Can you elaborate on what you mean by “communication time”? Are you wanting a sum of all dtoh, htod, or dtod memory operations on the GPU?

We are currently working on integrating PyProf into our DLProf tool, which will be fully available in the 20.06 PyTorch container released at the end of June. This will provide a much better analysis of the results. Unfortunately, none of our profiling tools (PyProf, DLProf) can handle multi-GPU profiling correctly at this time. It is on our very near roadmap.

If you have PyProf specific questions, you can always ask about them in the PyProf GitHub page ( The questions will be seen by the PyProf developers and experts.

Dear @dzier, thank you for your answer.
By communication time, I mean the communication between GPUs. So it’s device-to-device. In particular, the deep learning model runs in both GPUs with different data and the outputs are collected with “all_reduce” operation.
For communication, the deep learning model uses PyTorch’s nccl as I mentioned above. I am measuring the time spent for all_reduce operations.
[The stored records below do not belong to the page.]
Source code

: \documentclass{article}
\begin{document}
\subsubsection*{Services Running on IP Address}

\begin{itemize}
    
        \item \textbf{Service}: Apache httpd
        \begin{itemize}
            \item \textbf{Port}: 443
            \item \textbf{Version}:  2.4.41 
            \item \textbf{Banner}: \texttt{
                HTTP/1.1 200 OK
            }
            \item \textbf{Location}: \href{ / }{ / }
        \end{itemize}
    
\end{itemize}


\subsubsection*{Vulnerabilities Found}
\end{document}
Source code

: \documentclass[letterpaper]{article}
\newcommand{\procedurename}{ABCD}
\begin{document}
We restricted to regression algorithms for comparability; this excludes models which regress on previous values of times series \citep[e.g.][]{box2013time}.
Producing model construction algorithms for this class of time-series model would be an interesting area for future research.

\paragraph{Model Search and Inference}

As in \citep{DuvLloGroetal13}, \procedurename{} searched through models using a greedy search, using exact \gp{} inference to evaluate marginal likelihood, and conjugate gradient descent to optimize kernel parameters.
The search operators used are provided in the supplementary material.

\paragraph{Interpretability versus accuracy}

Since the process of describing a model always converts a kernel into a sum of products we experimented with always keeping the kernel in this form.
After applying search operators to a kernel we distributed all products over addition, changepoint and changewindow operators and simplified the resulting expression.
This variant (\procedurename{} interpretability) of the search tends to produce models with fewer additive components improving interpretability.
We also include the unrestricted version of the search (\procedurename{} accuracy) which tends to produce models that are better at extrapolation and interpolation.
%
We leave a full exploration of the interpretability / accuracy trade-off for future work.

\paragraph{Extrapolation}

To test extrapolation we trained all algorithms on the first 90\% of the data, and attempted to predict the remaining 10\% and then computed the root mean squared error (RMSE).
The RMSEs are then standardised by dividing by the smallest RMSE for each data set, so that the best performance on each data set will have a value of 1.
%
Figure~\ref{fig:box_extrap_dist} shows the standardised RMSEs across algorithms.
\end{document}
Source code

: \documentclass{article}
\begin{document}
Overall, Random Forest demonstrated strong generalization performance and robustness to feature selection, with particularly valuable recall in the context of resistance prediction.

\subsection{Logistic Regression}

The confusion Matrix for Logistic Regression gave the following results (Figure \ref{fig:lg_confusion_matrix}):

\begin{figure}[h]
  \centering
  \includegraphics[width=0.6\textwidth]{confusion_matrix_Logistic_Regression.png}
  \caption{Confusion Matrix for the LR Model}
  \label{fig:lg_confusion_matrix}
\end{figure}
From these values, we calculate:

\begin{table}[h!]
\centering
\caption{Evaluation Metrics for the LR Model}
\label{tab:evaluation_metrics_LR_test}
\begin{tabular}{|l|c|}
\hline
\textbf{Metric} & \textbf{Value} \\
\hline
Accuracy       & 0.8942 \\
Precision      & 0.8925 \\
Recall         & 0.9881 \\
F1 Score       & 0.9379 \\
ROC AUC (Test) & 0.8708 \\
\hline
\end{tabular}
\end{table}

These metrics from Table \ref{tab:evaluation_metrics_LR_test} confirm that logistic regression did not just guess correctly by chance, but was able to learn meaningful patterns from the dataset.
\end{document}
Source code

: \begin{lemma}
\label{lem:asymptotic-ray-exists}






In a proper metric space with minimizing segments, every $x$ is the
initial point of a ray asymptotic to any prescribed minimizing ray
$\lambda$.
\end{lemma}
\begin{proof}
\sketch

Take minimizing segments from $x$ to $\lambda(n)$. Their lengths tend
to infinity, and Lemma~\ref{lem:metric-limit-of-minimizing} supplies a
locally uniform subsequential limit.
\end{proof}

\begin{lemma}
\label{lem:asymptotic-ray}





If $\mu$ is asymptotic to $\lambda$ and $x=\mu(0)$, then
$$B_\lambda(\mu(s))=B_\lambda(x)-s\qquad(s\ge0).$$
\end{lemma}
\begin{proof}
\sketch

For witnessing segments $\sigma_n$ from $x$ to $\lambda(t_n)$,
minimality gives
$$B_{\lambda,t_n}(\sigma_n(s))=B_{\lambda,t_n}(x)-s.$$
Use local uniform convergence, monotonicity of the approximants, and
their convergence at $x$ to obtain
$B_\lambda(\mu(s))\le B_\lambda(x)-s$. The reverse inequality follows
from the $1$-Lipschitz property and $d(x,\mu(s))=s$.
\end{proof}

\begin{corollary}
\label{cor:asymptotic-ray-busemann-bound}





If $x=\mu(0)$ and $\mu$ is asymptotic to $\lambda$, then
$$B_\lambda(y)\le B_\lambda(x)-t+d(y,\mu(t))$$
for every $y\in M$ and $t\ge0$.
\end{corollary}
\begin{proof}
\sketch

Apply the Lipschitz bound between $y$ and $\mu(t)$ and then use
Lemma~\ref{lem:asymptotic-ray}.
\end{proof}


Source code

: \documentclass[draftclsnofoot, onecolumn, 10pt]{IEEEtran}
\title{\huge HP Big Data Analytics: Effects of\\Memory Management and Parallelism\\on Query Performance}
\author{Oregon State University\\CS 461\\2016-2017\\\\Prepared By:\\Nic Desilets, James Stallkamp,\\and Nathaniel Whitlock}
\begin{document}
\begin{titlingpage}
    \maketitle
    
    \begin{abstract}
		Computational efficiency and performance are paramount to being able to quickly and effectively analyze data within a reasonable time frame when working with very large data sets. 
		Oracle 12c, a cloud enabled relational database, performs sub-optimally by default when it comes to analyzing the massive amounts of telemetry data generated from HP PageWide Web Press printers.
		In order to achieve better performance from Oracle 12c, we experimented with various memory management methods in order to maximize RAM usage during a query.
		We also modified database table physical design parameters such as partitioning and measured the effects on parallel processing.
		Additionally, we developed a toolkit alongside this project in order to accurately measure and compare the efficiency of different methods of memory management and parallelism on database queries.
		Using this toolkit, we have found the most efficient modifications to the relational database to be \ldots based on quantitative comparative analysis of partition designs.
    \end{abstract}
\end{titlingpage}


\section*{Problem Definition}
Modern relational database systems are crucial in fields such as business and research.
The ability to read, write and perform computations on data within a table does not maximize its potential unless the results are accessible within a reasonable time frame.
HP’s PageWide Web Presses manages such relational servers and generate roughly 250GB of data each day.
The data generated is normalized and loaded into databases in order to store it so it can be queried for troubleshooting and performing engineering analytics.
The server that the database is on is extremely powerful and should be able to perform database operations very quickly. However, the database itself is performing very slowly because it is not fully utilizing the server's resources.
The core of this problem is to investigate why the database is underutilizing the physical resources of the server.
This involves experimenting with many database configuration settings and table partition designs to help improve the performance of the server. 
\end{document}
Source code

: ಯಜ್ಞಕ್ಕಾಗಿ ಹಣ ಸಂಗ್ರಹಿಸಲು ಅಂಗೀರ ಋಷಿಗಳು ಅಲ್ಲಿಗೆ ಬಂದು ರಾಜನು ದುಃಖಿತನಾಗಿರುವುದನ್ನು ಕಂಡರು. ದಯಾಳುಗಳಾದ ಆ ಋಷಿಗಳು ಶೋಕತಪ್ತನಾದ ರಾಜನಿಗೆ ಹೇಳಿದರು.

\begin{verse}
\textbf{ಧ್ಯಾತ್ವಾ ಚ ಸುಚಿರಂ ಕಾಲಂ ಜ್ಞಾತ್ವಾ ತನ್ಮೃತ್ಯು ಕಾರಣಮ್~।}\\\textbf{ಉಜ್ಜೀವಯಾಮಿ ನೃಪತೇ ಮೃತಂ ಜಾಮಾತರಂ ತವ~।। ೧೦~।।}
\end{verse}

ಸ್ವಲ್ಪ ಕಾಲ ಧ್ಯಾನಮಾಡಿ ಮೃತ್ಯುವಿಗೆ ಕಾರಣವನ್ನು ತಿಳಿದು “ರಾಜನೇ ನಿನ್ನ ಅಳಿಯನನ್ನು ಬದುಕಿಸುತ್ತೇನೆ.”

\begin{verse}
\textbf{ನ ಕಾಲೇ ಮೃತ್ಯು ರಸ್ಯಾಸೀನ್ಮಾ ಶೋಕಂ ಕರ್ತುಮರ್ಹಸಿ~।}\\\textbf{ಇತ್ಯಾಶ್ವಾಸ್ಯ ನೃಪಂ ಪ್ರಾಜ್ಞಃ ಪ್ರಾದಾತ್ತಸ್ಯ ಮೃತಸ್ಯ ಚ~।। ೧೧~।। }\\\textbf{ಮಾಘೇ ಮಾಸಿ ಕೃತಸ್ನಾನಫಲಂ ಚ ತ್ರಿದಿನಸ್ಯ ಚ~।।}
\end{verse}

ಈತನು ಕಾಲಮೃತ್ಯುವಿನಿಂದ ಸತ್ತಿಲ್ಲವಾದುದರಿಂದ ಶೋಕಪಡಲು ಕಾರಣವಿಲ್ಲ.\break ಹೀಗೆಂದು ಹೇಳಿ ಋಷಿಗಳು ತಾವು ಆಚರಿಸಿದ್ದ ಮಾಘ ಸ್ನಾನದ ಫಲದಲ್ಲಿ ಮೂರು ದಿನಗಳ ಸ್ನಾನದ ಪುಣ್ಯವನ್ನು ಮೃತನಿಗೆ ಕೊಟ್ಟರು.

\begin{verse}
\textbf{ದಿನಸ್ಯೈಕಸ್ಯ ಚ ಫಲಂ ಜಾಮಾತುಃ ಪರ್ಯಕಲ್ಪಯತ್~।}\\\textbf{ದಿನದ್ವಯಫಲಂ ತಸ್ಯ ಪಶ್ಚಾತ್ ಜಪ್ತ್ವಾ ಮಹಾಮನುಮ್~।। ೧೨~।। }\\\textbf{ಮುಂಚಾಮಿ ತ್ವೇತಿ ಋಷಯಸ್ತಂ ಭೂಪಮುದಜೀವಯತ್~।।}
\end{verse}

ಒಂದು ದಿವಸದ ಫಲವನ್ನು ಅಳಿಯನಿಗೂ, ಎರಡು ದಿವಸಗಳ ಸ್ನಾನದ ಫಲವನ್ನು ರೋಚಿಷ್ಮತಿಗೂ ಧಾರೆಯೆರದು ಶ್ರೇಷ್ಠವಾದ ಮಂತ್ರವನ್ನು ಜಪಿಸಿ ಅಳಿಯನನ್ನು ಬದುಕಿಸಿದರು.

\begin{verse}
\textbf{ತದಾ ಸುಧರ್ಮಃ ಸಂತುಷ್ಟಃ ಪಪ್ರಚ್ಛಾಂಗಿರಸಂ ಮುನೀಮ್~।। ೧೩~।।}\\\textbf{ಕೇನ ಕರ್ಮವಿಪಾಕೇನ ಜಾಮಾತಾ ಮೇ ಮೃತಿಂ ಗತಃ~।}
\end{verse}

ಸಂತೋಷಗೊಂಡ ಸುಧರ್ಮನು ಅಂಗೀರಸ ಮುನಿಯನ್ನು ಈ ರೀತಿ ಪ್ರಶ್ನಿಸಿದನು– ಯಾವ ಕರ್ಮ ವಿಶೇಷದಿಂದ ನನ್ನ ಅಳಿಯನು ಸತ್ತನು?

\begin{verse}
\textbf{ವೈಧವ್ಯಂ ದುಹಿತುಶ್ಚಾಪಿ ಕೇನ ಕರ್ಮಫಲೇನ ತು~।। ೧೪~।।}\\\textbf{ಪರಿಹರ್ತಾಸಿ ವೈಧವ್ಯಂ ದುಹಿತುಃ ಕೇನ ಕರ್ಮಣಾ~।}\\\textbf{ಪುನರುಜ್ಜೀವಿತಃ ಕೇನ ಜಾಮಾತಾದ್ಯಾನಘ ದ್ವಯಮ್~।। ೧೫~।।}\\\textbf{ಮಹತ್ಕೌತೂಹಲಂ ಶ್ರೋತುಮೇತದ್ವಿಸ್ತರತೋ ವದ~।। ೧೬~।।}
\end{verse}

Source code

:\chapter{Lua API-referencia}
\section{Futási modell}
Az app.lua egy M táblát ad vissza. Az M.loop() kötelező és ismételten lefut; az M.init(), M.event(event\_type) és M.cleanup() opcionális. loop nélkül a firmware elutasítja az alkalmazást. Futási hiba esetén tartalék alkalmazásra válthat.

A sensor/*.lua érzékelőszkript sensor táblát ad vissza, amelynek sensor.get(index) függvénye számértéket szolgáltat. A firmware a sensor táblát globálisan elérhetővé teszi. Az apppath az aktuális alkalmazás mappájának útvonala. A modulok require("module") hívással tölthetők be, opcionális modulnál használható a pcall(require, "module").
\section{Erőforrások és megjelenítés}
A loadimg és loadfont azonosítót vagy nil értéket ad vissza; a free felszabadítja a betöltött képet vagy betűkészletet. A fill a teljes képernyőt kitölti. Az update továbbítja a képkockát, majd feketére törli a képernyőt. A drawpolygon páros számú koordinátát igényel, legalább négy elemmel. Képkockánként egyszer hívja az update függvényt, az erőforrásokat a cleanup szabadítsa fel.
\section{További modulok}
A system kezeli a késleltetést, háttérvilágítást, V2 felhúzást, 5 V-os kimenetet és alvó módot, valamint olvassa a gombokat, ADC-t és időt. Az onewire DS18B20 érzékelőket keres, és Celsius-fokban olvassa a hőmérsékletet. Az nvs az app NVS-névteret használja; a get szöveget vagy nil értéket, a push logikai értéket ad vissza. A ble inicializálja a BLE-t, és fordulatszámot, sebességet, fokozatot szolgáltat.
“none of our profiling tools (PyProf, DLProf) can handle multi-GPU profiling correctly”: When I ran with --profile-child-processes, the other kernel times seemed correct to me (e.g. matrix multiplication, addition, softmax etc.). The suspicious part was the nccl kernels. Shouldn’t I trust the other outputs in multi-GPU case?

In your documentation, you have the profiling option with " torch.distributed.launch" and this means multiple GPUs/processes will be used. So I assumed its output will be correct.